Non prendo nemmeno in considerazione le scritte con le quali, sui muri di Roma, Bibulo chiamò il suo collega «regina bitinica, al quale un tempo stava a cuore un re ed ora sta a cuore un intero regno».
Nello stesso tempo, come riferisce Marco Bruto, un certo Ottavio, la cui acutezza di mente lo autorizzava a dire tutto senza riguardi, davanti ad un'assemblea numerosissima, aveva dato a Pompeo il titolo di «re» e aveva salutato Cesare con il nome di «regina».
Ma Caio Memmio arriva perfino a rimproverarlo di aver servito, come coppiere, insieme con altri invertiti, questo Nicomede, durante un grande banchetto al quale avevano preso parte alcuni commercianti romani, dei quali riporta i nomi.
Cicerone, non contento di aver scritto in alcune sue lettere che le guardie lo portavano nella camera del re, che si sdraiava su un letto d'oro, con una veste dorata e che un discendente di Venere aveva contaminato in Bitinia il fiore della sua giovinezza, un giorno, anche in Senato disse a Cesare, che difendeva la causa di Nisa, la figlia di Nicomede e ricordava i benefici che aveva ricevuto dal re: «Lascia perdere queste cose, ti prego, dal momento che è ben noto quello che lui ti ha dato e quello che tu hai dato a lui.»
Infine, durante il trionfo sui Galli, tra i versi satirici che i suoi soldati cantavano, secondo la tradizione, mentre scortavano il suo carro, si udirono anche questi, divenuti assai popolari: «Cesare ha sottomesso le Gallie, Nicomede ha sottomesso Cesare: Ecco, Cesare che ha sottomesso le Gallie, ora trionfa, Nicomede, che ha sottomesso Cesare, non riporta nessun trionfo.»
L'ETEROSESSUALITA'
( 50 ) Tutti concordano nell'affermare che era portato alla sensualità ed era assai generoso nei suoi amori; che sedusse moltissime donne di nobile nascita: tra queste Postumia, moglie di Servio Sulpicio, Lollia, moglie di Aulo Gabinio, Tertulla, moglie di Marco Crasso e anche la moglie di Gneo Pompeo, Mucia.
In ogni caso i due Curioni, padre e figlio, e molti altri rimproveravano Pompeo perché, spinto dalla sete del potere, aveva accettato in matrimonio proprio la figlia di colui che lo aveva costretto a ripudiare la moglie, dopo averne avuti tre figli, e che egli, quasi lamentandosi, era solito chiamare «Egisto».
Ma in modo particolare Cesare amò Servilia, la madre di Marco Bruto: per lei, durante il suo primo consolato, acquistò una perla del valore di sei milioni di sesterzi e, nel corso della guerra civile, tra le altre donazioni, le fece aggiudicare al prezzo più basso possibile, immense proprietà messe all'asta.
Quando molti si stupirono del prezzo irrisorio, Cicerone, assai spiritosamente, disse: «La spesa fu ancora più esigua, perché è stata dedotta la terza parte.» Si supponeva infatti che Servilia avesse procurato a Cesare anche i favori della figlia Terza.
( 51 ) Non si astenne nemmeno dalle donne della provincia, come appare evidente da questo distico, continuamente ripetuto dai soldati durante il trionfo sui Galli: «Cittadini, sorvegliate le vostre donne: vi portiamo l'adultero calvo; In Gallia, o Cesare, hai dissipato con le donne il denaro che qui hai preso in prestito.»
( 52 ) Ebbe per amanti anche le regine, tra le quali Eunce di Mauritania, moglie di Bogude: a lei e a suo marito, come scrive Nasone, fece molte e grandi donazioni.
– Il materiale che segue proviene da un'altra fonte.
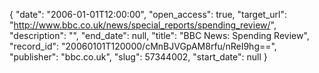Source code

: {
  "date": "2006-01-01T12:00:00", 
  "open_access": true, 
  "target_url": "http://www.bbc.co.uk/news/special_reports/spending_review/", 
  "description": "", 
  "end_date": null, 
  "title": "BBC News: Spending Review", 
  "record_id": "20060101T120000/cMnBJVGpAM8rfu/nReI9hg==", 
  "publisher": "bbc.co.uk", 
  "slug": 57344002, 
  "start_date": null
}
La sua più grande passione fu però Cleopatra, con la quale protrasse i banchetti fino alle prime luci dell'alba. Conducendola con sé, su una nave dotata di camera da letto, avrebbe attraversato tutto l'Egitto se l'esercito non si fosse rifiutato di seguirlo.
Infine la fece venire a Roma e poi la rimandò in Egitto, dopo averla colmata di onori e di magnifici regali, permettendole di dare il proprio nome al figlio nato dal loro amore. Alcuni scrittori greci hanno affermato che questo figlio assomigliasse moltissimo a Cesare sia nell'aspetto, sia nel modo di camminare.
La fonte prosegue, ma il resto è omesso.